**Work to complete:**
Because only the text is wanted, repeat the records below exactly and omit the pictures.

**Task inputs:**

^^^^^^^^^^^^^^^^

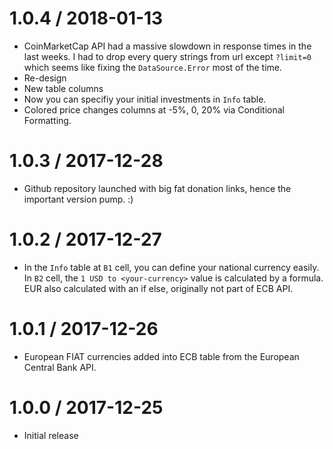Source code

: 1.0.4 / 2018-01-13
==================

  * CoinMarketCap API had a massive slowdown in response times in the last weeks. I had to drop every query strings from url except `?limit=0` which seems like fixing the `DataSource.Error` most of the time.
  * Re-design
  * New table columns
  * Now you can specifiy your initial investments in `Info` table.
  * Colored price changes columns at -5%, 0, 20% via Conditional Formatting.

1.0.3 / 2017-12-28
==================

  * Github repository launched with big fat donation links, hence the important version pump. :)

1.0.2 / 2017-12-27
==================

  * In the `Info` table at `B1` cell, you can define your national currency easily. In `B2` cell, the `1 USD to <your-currency>` value is calculated by a formula. EUR also calculated with an if else, originally not part of ECB API.

1.0.1 / 2017-12-26
==================

  * European FIAT currencies added into ECB table from the European Central Bank API.


1.0.0 / 2017-12-25
==================

  * Initial release
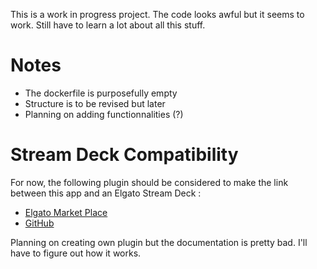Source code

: This is a work in progress project.
The code looks awful but it seems to work.
Still have to learn a lot about all this stuff.

# Notes

- The dockerfile is purposefully empty
- Structure is to be revised but later
- Planning on adding functionnalities (?)

# Stream Deck Compatibility

For now, the following plugin should be considered to make the link between this app and an Elgato Stream Deck :
- [Elgato Market Place](https://marketplace.elgato.com/product/api-request-dc7f3a02-e32c-4daf-b5a9-48c618deb6d1)
- [GitHub](https://github.com/mjbnz/streamdeck-api-request/tree/master)

Planning on creating own plugin but the documentation is pretty bad. I'll have to figure out how it works.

^^^^^^^^^^^^^^^^

**Written response:**
Source code

: 1.0.4 / 2018-01-13
==================

  * CoinMarketCap API had a massive slowdown in response times in the last weeks. I had to drop every query strings from url except `?limit=0` which seems like fixing the `DataSource.Error` most of the time.
  * Re-design
  * New table columns
  * Now you can specifiy your initial investments in `Info` table.
  * Colored price changes columns at -5%, 0, 20% via Conditional Formatting.

1.0.3 / 2017-12-28
==================

  * Github repository launched with big fat donation links, hence the important version pump. :)

1.0.2 / 2017-12-27
==================

  * In the `Info` table at `B1` cell, you can define your national currency easily. In `B2` cell, the `1 USD to <your-currency>` value is calculated by a formula. EUR also calculated with an if else, originally not part of ECB API.

1.0.1 / 2017-12-26
==================

  * European FIAT currencies added into ECB table from the European Central Bank API.


1.0.0 / 2017-12-25
==================

  * Initial release
Source code

: This is a work in progress project.
The code looks awful but it seems to work.
Still have to learn a lot about all this stuff.

# Notes

- The dockerfile is purposefully empty
- Structure is to be revised but later
- Planning on adding functionnalities (?)

# Stream Deck Compatibility

For now, the following plugin should be considered to make the link between this app and an Elgato Stream Deck :
- [Elgato Market Place](https://marketplace.elgato.com/product/api-request-dc7f3a02-e32c-4daf-b5a9-48c618deb6d1)
- [GitHub](https://github.com/mjbnz/streamdeck-api-request/tree/master)

Planning on creating own plugin but the documentation is pretty bad. I'll have to figure out how it works.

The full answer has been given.